A tool to support article selection and information extraction of functional impact of phosphorylated proteins. The current version focuses on protein-protein interactions (PPIs) as functional impact. In eFIP, PPIs refer to interactions between protein elements, including protein complexes and classes of proteins. Impact is defined as any direct relation between protein phosphorylation and PPI. The relation could be positive (phosphorylation of A increases binding to B), negative (when phosphorylated A dissociates from B) or neutral (phosphorylated A binds B).


A PPI search system which automatically extracts and visualizes protein-protein interaction (PPI) from text.
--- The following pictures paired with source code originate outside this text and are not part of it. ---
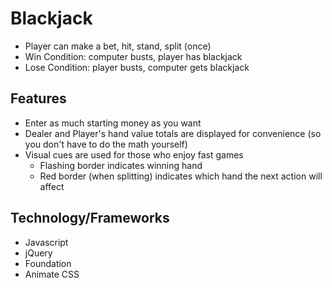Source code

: # Blackjack
* Player can make a bet, hit, stand, split (once)
* Win Condition: computer busts, player has blackjack
* Lose Condition: player busts, computer gets blackjack

## Features
* Enter as much starting money as you want
* Dealer and Player's hand value totals are displayed for convenience (so you don't have to do the math yourself)
* Visual cues are used for those who enjoy fast games
	* Flashing border indicates winning hand
	* Red border (when splitting) indicates which hand the next action will affect

## Technology/Frameworks
* Javascript
* jQuery
* Foundation
* Animate CSS
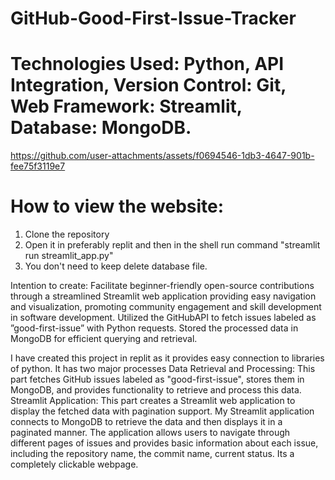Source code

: # GitHub-Good-First-Issue-Tracker
# Technologies Used: Python, API Integration, Version Control: Git, Web Framework: Streamlit, Database: MongoDB.

https://github.com/user-attachments/assets/f0694546-1db3-4647-901b-fee75f3119e7

# How to view the website:
1. Clone the repository
2. Open it in preferably replit and then in the shell run command "streamlit run streamlit_app.py"
3. You don't need to keep delete database file.

Intention to create: Facilitate beginner-friendly open-source contributions through a streamlined Streamlit web application providing easy navigation and visualization, promoting community engagement and skill development in software development.
Utilized the GitHubAPI to fetch issues labeled as ”good-first-issue” with Python requests. Stored the processed data in MongoDB for efficient querying and retrieval.

I have created this project in replit as it provides easy connection to libraries of python. It has two major processes
Data Retrieval and Processing: This part fetches GitHub issues labeled as "good-first-issue", stores them in MongoDB, and provides functionality to retrieve and process this data.
Streamlit Application: This part creates a Streamlit web application to display the fetched data with pagination support.
My Streamlit application connects to MongoDB to retrieve the data and then displays it in a paginated manner. The application allows users to navigate through different pages of issues and provides basic information about each issue, including the repository name, the commit name, current status. Its a completely clickable webpage. 
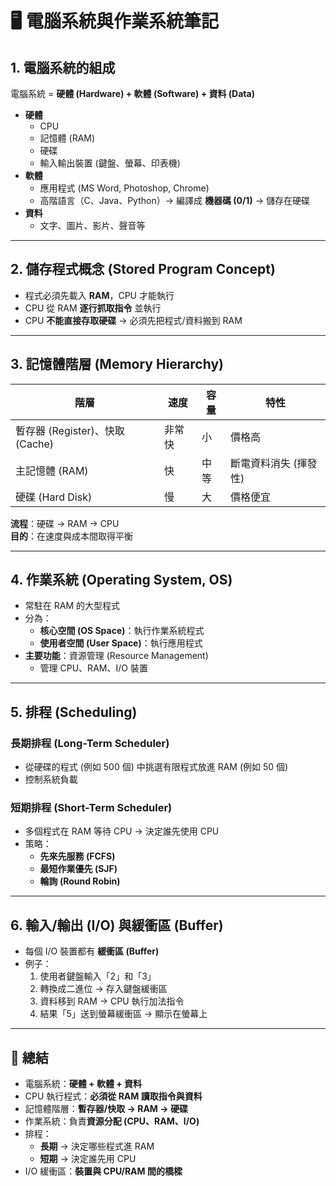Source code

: # 🖥️ 電腦系統與作業系統筆記

## 1. 電腦系統的組成
電腦系統 = **硬體 (Hardware) + 軟體 (Software) + 資料 (Data)**

- **硬體**
  - CPU
  - 記憶體 (RAM)
  - 硬碟
  - 輸入輸出裝置 (鍵盤、螢幕、印表機)
- **軟體**
  - 應用程式 (MS Word, Photoshop, Chrome)
  - 高階語言（C、Java、Python）→ 編譯成 **機器碼 (0/1)** → 儲存在硬碟
- **資料**
  - 文字、圖片、影片、聲音等

---

## 2. 儲存程式概念 (Stored Program Concept)
- 程式必須先載入 **RAM**，CPU 才能執行
- CPU 從 RAM **逐行抓取指令** 並執行
- CPU **不能直接存取硬碟** → 必須先把程式/資料搬到 RAM

---

## 3. 記憶體階層 (Memory Hierarchy)
| 階層 | 速度 | 容量 | 特性 |
|------|------|------|------|
| 暫存器 (Register)、快取 (Cache) | 非常快 | 小 | 價格高 |
| 主記憶體 (RAM) | 快 | 中等 | 斷電資料消失 (揮發性) |
| 硬碟 (Hard Disk) | 慢 | 大 | 價格便宜 |

**流程**：硬碟 → RAM → CPU  
**目的**：在速度與成本間取得平衡

---

## 4. 作業系統 (Operating System, OS)
- 常駐在 RAM 的大型程式
- 分為：
  - **核心空間 (OS Space)**：執行作業系統程式
  - **使用者空間 (User Space)**：執行應用程式
- **主要功能**：資源管理 (Resource Management)
  - 管理 CPU、RAM、I/O 裝置

---

## 5. 排程 (Scheduling)

### 長期排程 (Long-Term Scheduler)
- 從硬碟的程式 (例如 500 個) 中挑選有限程式放進 RAM (例如 50 個)
- 控制系統負載

### 短期排程 (Short-Term Scheduler)
- 多個程式在 RAM 等待 CPU → 決定誰先使用 CPU
- 策略：
  - **先來先服務 (FCFS)**
  - **最短作業優先 (SJF)**
  - **輪詢 (Round Robin)**

---

## 6. 輸入/輸出 (I/O) 與緩衝區 (Buffer)
- 每個 I/O 裝置都有 **緩衝區 (Buffer)**
- 例子：
  1. 使用者鍵盤輸入「2」和「3」  
  2. 轉換成二進位 → 存入鍵盤緩衝區  
  3. 資料移到 RAM → CPU 執行加法指令  
  4. 結果「5」送到螢幕緩衝區 → 顯示在螢幕上

---

## 📌 總結
- 電腦系統：**硬體 + 軟體 + 資料**
- CPU 執行程式：**必須從 RAM 讀取指令與資料**
- 記憶體階層：**暫存器/快取 → RAM → 硬碟**
- 作業系統：負責**資源分配 (CPU、RAM、I/O)**
- 排程：
  - **長期** → 決定哪些程式進 RAM
  - **短期** → 決定誰先用 CPU
- I/O 緩衝區：**裝置與 CPU/RAM 間的橋樑**
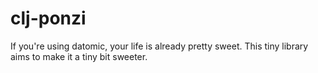 # clj-ponzi
If you're using datomic, your life is already pretty sweet. This tiny library aims to make it a tiny bit sweeter.
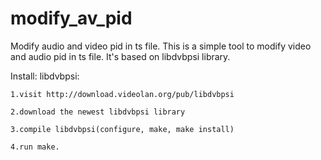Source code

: modify_av_pid
=============

Modify audio and video pid in ts file.
This is a simple tool to modify video and audio pid in ts file.
It's based on libdvbpsi library.


Install:
  libdvbpsi:
  
    1.visit http://download.videolan.org/pub/libdvbpsi
    
    2.download the newest libdvbpsi library
    
    3.compile libdvbpsi(configure, make, make install)
    
    4.run make.

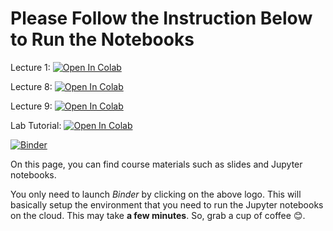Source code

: # Please Follow the Instruction Below to Run the Notebooks

Lecture 1: [![Open In Colab](https://colab.research.google.com/assets/colab-badge.svg)](https://colab.research.google.com/github/RahmanPeimankar/dl-sdu-e21/blob/master/Lecture%201/dl-1-introduction.ipynb)

Lecture 8: [![Open In Colab](https://colab.research.google.com/assets/colab-badge.svg)](https://colab.research.google.com/github/RahmanPeimankar/dl-sdu-e21/blob/master/Lecture%208/dl-8-time-series-analysis-1.ipynb)

Lecture 9: [![Open In Colab](https://colab.research.google.com/assets/colab-badge.svg)](https://colab.research.google.com/github/RahmanPeimankar/dl-sdu-e21/blob/master/Lecture%209/dl-9-time-series-analysis-2.ipynb)

Lab Tutorial: [![Open In Colab](https://colab.research.google.com/assets/colab-badge.svg)](https://colab.research.google.com/github/RahmanPeimankar/dl-sdu-e21/blob/master/Lab%20Tutorial/lab-tsc.ipynb) 

[![Binder](https://mybinder.org/badge_logo.svg)](https://mybinder.org/v2/gh/RahmanPeimankar/dl-sdu-e21/master)


On this page, you can find course materials such as slides and Jupyter notebooks.

You only need to launch *Binder* by clicking on the above logo. This will basically setup the environment that you need to run the Jupyter notebooks on the cloud. This may take **a few minutes**. So, grab a cup of coffee 😊.  
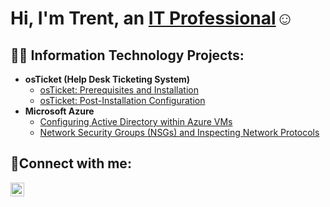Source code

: <h1>Hi, I'm Trent, an <a href="https://linkedin.com/in/trenton-myers-4749b9260">IT Professional</a>☺</h1>

<h2>👨‍💻 Information Technology Projects:</h2>

- <b>osTicket (Help Desk Ticketing System)</b>
  - [osTicket: Prerequisites and Installation](https://github.com/TrentMyers/osticket-prereqs)
  - [osTicket: Post-Installation Configuration](https://github.com/TrentMyers/post-install-config)
- <b>Microsoft Azure</b>
  - [Configuring Active Directory within Azure VMs](https://github.com/TrentMyers/configure-ad)
  - [Network Security Groups (NSGs) and Inspecting Network Protocols](https://github.com/TrentMyers/azure-network-protocols)

<h2>🤳Connect with me:</h2>

[<img align="left" alt="Josh | LinkedIn" width="22px" src="https://cdn.jsdelivr.net/npm/simple-icons@v3/icons/linkedin.svg" />][linkedin]

[linkedin]:https://linkedin.com/in/trenton-myers-4749b9260
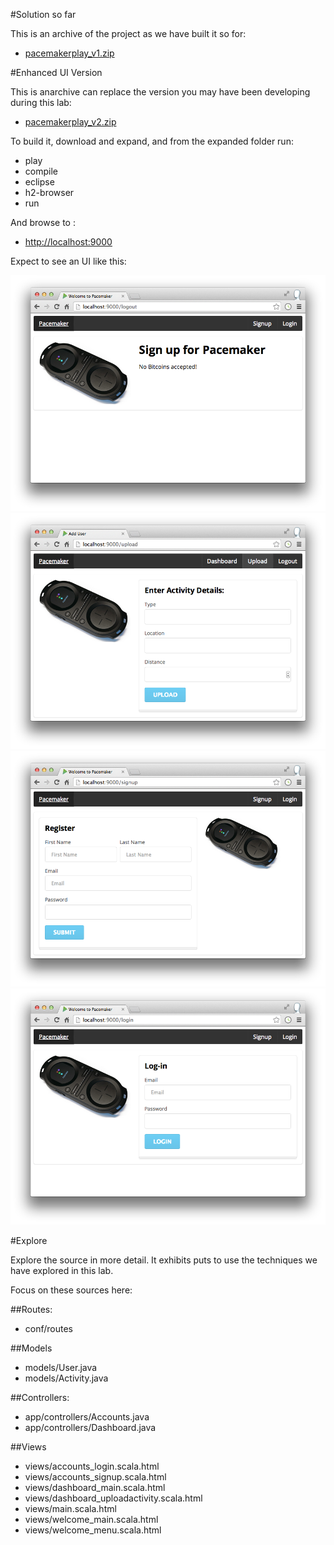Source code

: #Solution so far

This is an archive of the project as we have built it so for:

- [pacemakerplay_v1.zip](./archives/pacemakerplay_v1.zip)


#Enhanced UI Version

This is anarchive can replace the version you may have been developing during this lab:

- [pacemakerplay_v2.zip](./archives/pacemakerplay_v2.zip)

To build it, download and expand, and from the expanded folder run:

- play
- compile
- eclipse
- h2-browser
- run

And browse to :

- <http://localhost:9000>

Expect to see an UI like this:

![](img/11.png)
![](img/10.png)
![](img/12.png)
![](img/13.png)

#Explore

Explore the source in more detail. It exhibits puts to use the techniques we have explored in this lab.

Focus on these sources here:

##Routes:
- conf/routes

##Models
- models/User.java
- models/Activity.java

##Controllers:
- app/controllers/Accounts.java
- app/controllers/Dashboard.java

##Views
- views/accounts_login.scala.html
- views/accounts_signup.scala.html
- views/dashboard_main.scala.html
- views/dashboard_uploadactivity.scala.html
- views/main.scala.html
- views/welcome_main.scala.html
- views/welcome_menu.scala.html



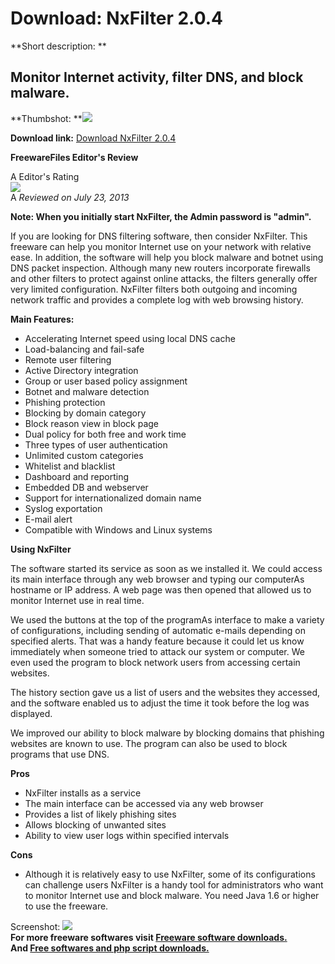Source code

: # Download: NxFilter 2.0.4

**Short description: **

## Monitor Internet activity, filter DNS, and block malware.

  
**Thumbshot: **![](http://www.freewarefiles.com/screenshot/nxfilter_md.jpg)   
  
**Download link:** [Download NxFilter 2.0.4](http://freesoftwares.boysofts.com/NxFilter_program_89816.html)  
  

**FreewareFiles Editor's Review**  
  

A Editor's Rating  
![](http://www.freewarefiles.com/images/rating/4.5.gif)  
A _Reviewed on July 23, 2013_

**Note: When you initially start NxFilter, the Admin password is "admin".**

If you are looking for DNS filtering software, then consider NxFilter. This
freeware can help you monitor Internet use on your network with relative ease.
In addition, the software will help you block malware and botnet using DNS
packet inspection. Although many new routers incorporate firewalls and other
filters to protect against online attacks, the filters generally offer very
limited configuration. NxFilter filters both outgoing and incoming network
traffic and provides a complete log with web browsing history.

**Main Features:**

  * Accelerating Internet speed using local DNS cache 
  * Load-balancing and fail-safe 
  * Remote user filtering 
  * Active Directory integration 
  * Group or user based policy assignment 
  * Botnet and malware detection 
  * Phishing protection 
  * Blocking by domain category 
  * Block reason view in block page 
  * Dual policy for both free and work time 
  * Three types of user authentication 
  * Unlimited custom categories 
  * Whitelist and blacklist 
  * Dashboard and reporting 
  * Embedded DB and webserver 
  * Support for internationalized domain name 
  * Syslog exportation 
  * E-mail alert 
  * Compatible with Windows and Linux systems 

**Using NxFilter**

The software started its service as soon as we installed it. We could access
its main interface through any web browser and typing our computerAs hostname
or IP address. A web page was then opened that allowed us to monitor Internet
use in real time.

We used the buttons at the top of the programAs interface to make a variety of
configurations, including sending of automatic e-mails depending on specified
alerts. That was a handy feature because it could let us know immediately when
someone tried to attack our system or computer. We even used the program to
block network users from accessing certain websites.

The history section gave us a list of users and the websites they accessed,
and the software enabled us to adjust the time it took before the log was
displayed.

We improved our ability to block malware by blocking domains that phishing
websites are known to use. The program can also be used to block programs that
use DNS.

**Pros**

  * NxFilter installs as a service 
  * The main interface can be accessed via any web browser 
  * Provides a list of likely phishing sites 
  * Allows blocking of unwanted sites 
  * Ability to view user logs within specified intervals 

**Cons**

  * Although it is relatively easy to use NxFilter, some of its configurations can challenge users 
NxFilter is a handy tool for administrators who want to monitor Internet use
and block malware. You need Java 1.6 or higher to use the freeware.

  
  
Screenshot: ![](http://www.freewarefiles.com/screenshot/nxfilter.jpg)  
**For more freeware softwares visit [Freeware software downloads.](http://freesoftwares.boysofts.com/)**   
**And [Free softwares and php script downloads.](http://www.boysofts.com/)**

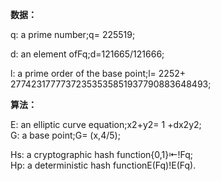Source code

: **数据：**

q: a prime number;q= 225519;$$$$

d: an element ofFq;d=121665/121666;

l: a prime order of the base point;l= 2252+ 27742317777372353535851937790883648493;

**算法：**

E: an elliptic curve equation;x2+y2= 1 +dx2y2;  
G: a base point;G= \(x,4/5\);

Hs: a cryptographic hash function{0,1}⇤!Fq;  
Hp: a deterministic hash functionE\(Fq\)!E\(Fq\).

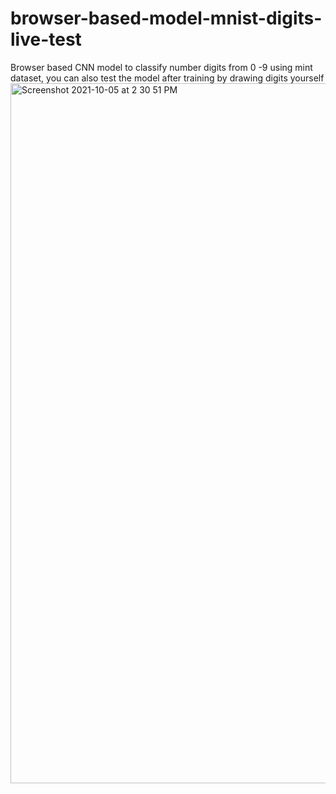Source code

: # browser-based-model-mnist-digits-live-test
Browser based CNN model to classify number digits from 0 -9 using mint dataset, you can also test the model after training by drawing digits yourself
<img width="1120" alt="Screenshot 2021-10-05 at 2 30 51 PM" src="https://user-images.githubusercontent.com/38138168/135994382-04e6b444-598e-4328-8d10-f09275f7839a.png">
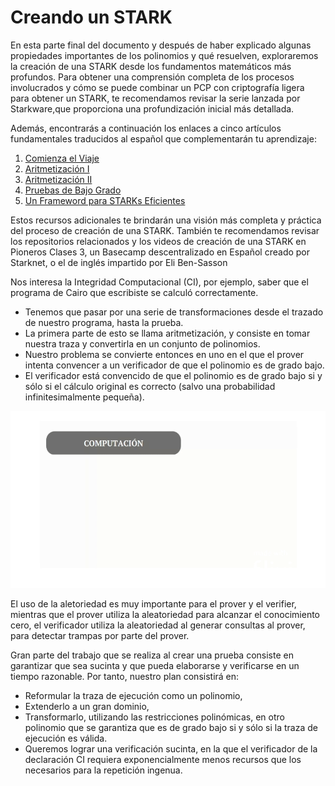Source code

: # Creando un STARK
En esta parte final del documento y después de haber explicado algunas propiedades  importantes de los polinomios y qué resuelven, exploraremos la creación de una STARK desde los fundamentos matemáticos más profundos. Para obtener una comprensión completa de los procesos involucrados y cómo se puede combinar un PCP con criptografía ligera para obtener un STARK, te recomendamos revisar la serie lanzada por Starkware,que proporciona una profundización inicial más detallada.

Además, encontrarás a continuación los enlaces a cinco artículos fundamentales  traducidos al español que complementarán tu aprendizaje:

1. [Comienza el Viaje](https://github.com/Starknet-Es/Maths-StarknetEs/blob/main/Gu%C3%ADas%20Oficiales/Comienza%20el%20viaje.md)
2. [Aritmetización I](https://github.com/Starknet-Es/Maths-StarknetEs/blob/main/Gu%C3%ADas%20Oficiales/Aritmetizaci%C3%B3n%20I.md)
3. [Aritmetización II](https://github.com/Starknet-Es/Maths-StarknetEs/blob/main/Gu%C3%ADas%20Oficiales/Aritmetizaci%C3%B3n%20II.md)
4. [Pruebas de Bajo Grado](https://github.com/Starknet-Es/Maths-StarknetEs/blob/main/Gu%C3%ADas%20Oficiales/Prueba%20de%20bajo%20grado.md)
5. [Un Frameword para STARKs Eficientes](https://github.com/Starknet-Es/Maths-StarknetEs/blob/main/Gu%C3%ADas%20Oficiales/Un%20marco%20para%20STARKs%20eficientes.md)

Estos recursos adicionales te brindarán una visión más completa y práctica del proceso de creación de una STARK. También te recomendamos revisar los repositorios relacionados y los videos de creación de una STARK en Pioneros Clases 3, un Basecamp descentralizado en Español creado por Starknet, o el de inglés impartido por Eli Ben-Sasson

Nos interesa la Integridad Computacional (CI), por ejemplo, saber que el programa de Cairo que escribiste se calculó correctamente.

* Tenemos que pasar por una serie de transformaciones desde el trazado de nuestro programa, hasta la prueba.
* La primera parte de esto se llama aritmetización, y consiste en tomar nuestra traza y convertirla en un conjunto de polinomios.
* Nuestro problema se convierte entonces en uno en el que el prover intenta convencer a un verificador de que el polinomio es de grado bajo.
* El verificador está convencido de que el polinomio es de grado bajo si y sólo si el cálculo original es correcto (salvo una probabilidad infinitesimalmente pequeña).

![graph](./assets/Stark_5.gif)
<div align="center">
<em></em>
</div>

El uso de la aletoriedad es muy importante para el prover y el verifier, mientras que el prover utiliza la aleatoriedad para alcanzar el conocimiento cero, el verificador utiliza la aleatoriedad al generar consultas al prover, para detectar trampas por parte del prover.

Gran parte del trabajo que se realiza al crear una prueba consiste en garantizar que sea sucinta y que pueda elaborarse y verificarse en un tiempo razonable. Por tanto, nuestro plan consistirá en:

* Reformular la traza de ejecución como un polinomio,
* Extenderlo a un gran dominio,
* Transformarlo, utilizando las restricciones polinómicas, en otro polinomio que se garantiza que es de grado bajo si y sólo si la traza de ejecución es válida.
* Queremos lograr una verificación sucinta, en la que el verificador de la declaración CI requiera exponencialmente menos recursos que los necesarios para la repetición ingenua.

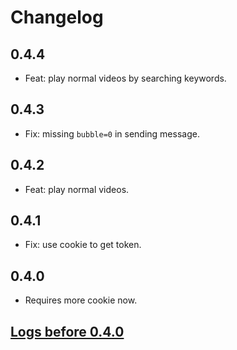 # Changelog

## 0.4.4

- Feat: play normal videos by searching keywords.

## 0.4.3

- Fix: missing `bubble=0` in sending message.

## 0.4.2

- Feat: play normal videos.

## 0.4.1

- Fix: use cookie to get token.

## 0.4.0

- Requires more cookie now.

## [Logs before 0.4.0](https://github.com/hyrious/blivec/blob/v0.3.21/CHANGELOG.md)
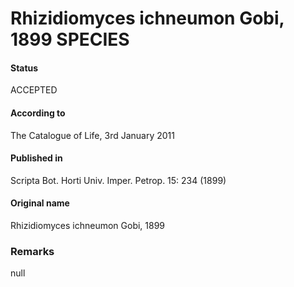 Rhizidiomyces ichneumon Gobi, 1899 SPECIES
=======

#### Status
ACCEPTED

#### According to
The Catalogue of Life, 3rd January 2011

#### Published in
Scripta Bot. Horti Univ. Imper. Petrop. 15: 234 (1899)

#### Original name
Rhizidiomyces ichneumon Gobi, 1899

### Remarks
null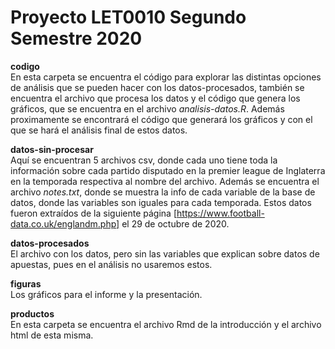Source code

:# Proyecto LET0010 Segundo Semestre 2020

__codigo__  
En esta carpeta se encuentra el código para explorar las distintas opciones de análisis que se pueden hacer con los datos-procesados, también se encuentra el archivo que procesa los datos y el código que genera los gráficos, que se encuentra en el archivo *analisis-datos.R*. Además proximamente se encontrará el código que generará los gráficos y con el que se hará el análisis final de estos datos.

__datos-sin-procesar__  
Aquí se encuentran 5 archivos csv, donde cada uno tiene toda la información sobre cada partido disputado en la premier league de Inglaterra en la temporada respectiva al nombre del archivo. Además se encuentra el archivo *notes.txt*, donde se muestra la info de cada variable de la base de datos, donde las variables son iguales para cada temporada.
Estos datos fueron extraídos de la siguiente página [https://www.football-data.co.uk/englandm.php] el 29 de octubre de 2020.

__datos-procesados__  
El archivo con los datos, pero sin las variables que explican sobre datos de apuestas, pues en el análisis no usaremos estos.

__figuras__  
Los gráficos para el informe y la presentación.

__productos__  
En esta carpeta se encuentra el archivo Rmd de la introducción y el archivo html de esta misma.
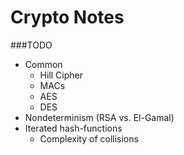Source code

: Crypto Notes
==============

###TODO

 * Common
   * Hill Cipher
   * MACs
   * AES
   * DES
 * Nondeterminism (RSA vs. El-Gamal)
 * Iterated hash-functions
   * Complexity of collisions
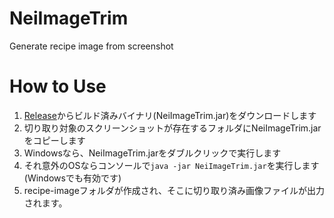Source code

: # NeiImageTrim
Generate recipe image from screenshot

# How to Use
1. [Release](https://github.com/toliner/NeiImageTrim/releases)からビルド済みバイナリ(NeiImageTrim.jar)をダウンロードします
1. 切り取り対象のスクリーンショットが存在するフォルダにNeiImageTrim.jarをコピーします
1. Windowsなら、NeiImageTrim.jarをダブルクリックで実行します
1. それ意外のOSならコンソールで`java -jar NeiImageTrim.jar`を実行します(Windowsでも有効です)
1. recipe-imageフォルダが作成され、そこに切り取り済み画像ファイルが出力されます。
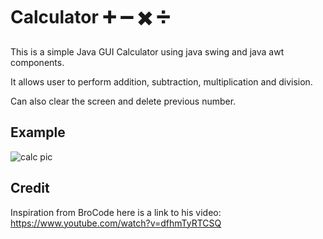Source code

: # Calculator ➕ ➖ ✖️ ➗
This is a simple Java GUI Calculator using java swing and java awt components. 

It allows user to perform addition, subtraction, multiplication and division.

Can also clear the screen and delete previous number.


## Example 
![calc pic](https://user-images.githubusercontent.com/72495360/123846971-e8e42480-d90d-11eb-89e5-423997983f17.png)

## Credit
Inspiration from BroCode here is a link to his video: https://www.youtube.com/watch?v=dfhmTyRTCSQ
Given a query protein name, PPLook can search a dataset for other proteins interacting with it by using a keywords dictionary pattern-matching algorithm, and display the topological parameters, such as the number of nodes, edges, and connected components. The visualization component of PPLook enables us to view the interaction relationship among the proteins in a three-dimensional space based on the OpenGL graphics interface technology. PPLook can also provide the functions of selecting protein semantic class, counting the number of semantic class proteins which interact with query protein, counting the literature number of articles appearing the interaction relationship about the query protein. Moreover, PPLook provides heterogeneous search and a user-friendly graphical interface.


Extracts UMLS concepts from biomedical texts such as scientific paper abstracts, experiments descriptions or medical notes and can be used to automatically curate and annotate BioMedical Literature or to index large documents databases and improve searches or discover relationships between them. Recognizing specific biomedical concepts from free text is an increasingly important process and Biolabeler focus on this task to help human and computer annotators to be more precise in order to improve the quality of the huge Biomedical text databases that bioinformatics and biologists has to deal with nowadays.


A web-based text mining tool to extract human PPIs from biomedical literature. PPInterFinder uses relation keyword co-occurrences with protein names to extract information on PPIs from MEDLINE abstracts and consists of three phases. First, it identifies the relation keyword using a parser with Tregex and a relation keyword dictionary. Next, it automatically identifies the candidate PPI pairs with a set of rules related to PPI recognition. Finally, it extracts the relations by matching the sentence with a set of 11 specific patterns based on the syntactic nature of PPI pair.

CPNM / Context-specific Protein Network Miner

Derives context-specific protein interactions networks (PINs) in real-time from the PubMed database based on a set of user-input keywords and enhanced PubMed query system. CPNM provides a tool for biologists to explore PINs and reports enriched information on protein interactions (with type and directionality), their network topology with summary statistics that can be explored via a user-friendly interface. It generates PINs in real time from the current version of the PubMed database based on a specific set of keywords provided by the user.